EXERCISE DESCRIPTION.
Go through the records and show each line where the word "files" occurs.

*** Opening DATA UNDER STUDY ***

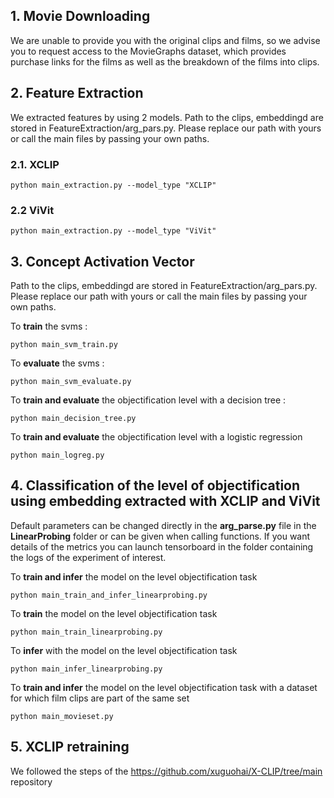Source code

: ## 1. Movie Downloading

We are unable to provide you with the original clips and films, so we advise you to request access to the MovieGraphs dataset, which provides purchase links for the films as well as the breakdown of the films into clips.

## 2. Feature Extraction

We extracted features by using 2 models. Path to the clips, embeddingd are stored in FeatureExtraction/arg_pars.py. Please replace our path with yours or call the main files by passing your own paths.

### 2.1. XCLIP
```
python main_extraction.py --model_type "XCLIP"
```

### 2.2 ViVit

```
python main_extraction.py --model_type "ViVit"
```

## 3. Concept Activation Vector

Path to the clips, embeddingd are stored in FeatureExtraction/arg_pars.py. Please replace our path with yours or call the main files by passing your own paths.

To **train** the svms : 
```
python main_svm_train.py
```

To **evaluate** the svms : 
```
python main_svm_evaluate.py
```

To **train and evaluate** the objectification level with a decision tree : 
```
python main_decision_tree.py
```

To **train and evaluate** the objectification level with a logistic regression
```
python main_logreg.py
```

## 4. Classification of the level of objectification using embedding extracted with XCLIP and ViVit

Default parameters can be changed directly in the **arg_parse.py** file in the **LinearProbing** folder or can be given when calling functions. If you want details of the metrics you can launch tensorboard in the folder containing the logs of the experiment of interest.

To **train and infer** the model on the level objectification task
```
python main_train_and_infer_linearprobing.py
```

To **train** the model on the level objectification task
```
python main_train_linearprobing.py
```

To **infer** with the model on the level objectification task
```
python main_infer_linearprobing.py
```

To **train and infer** the model on the level objectification task with a dataset for which film clips are part of the same set 

```
python main_movieset.py
```

## 5. XCLIP retraining 

We followed the steps of the https://github.com/xuguohai/X-CLIP/tree/main repository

*** Closing DATA UNDER STUDY ***

ANSWER BOX.
We extracted features by using 2 models. Path to the clips, embeddingd are stored in FeatureExtraction/arg_pars.py. Please replace our path with yours or call the main files by passing your own paths.
Path to the clips, embeddingd are stored in FeatureExtraction/arg_pars.py. Please replace our path with yours or call the main files by passing your own paths.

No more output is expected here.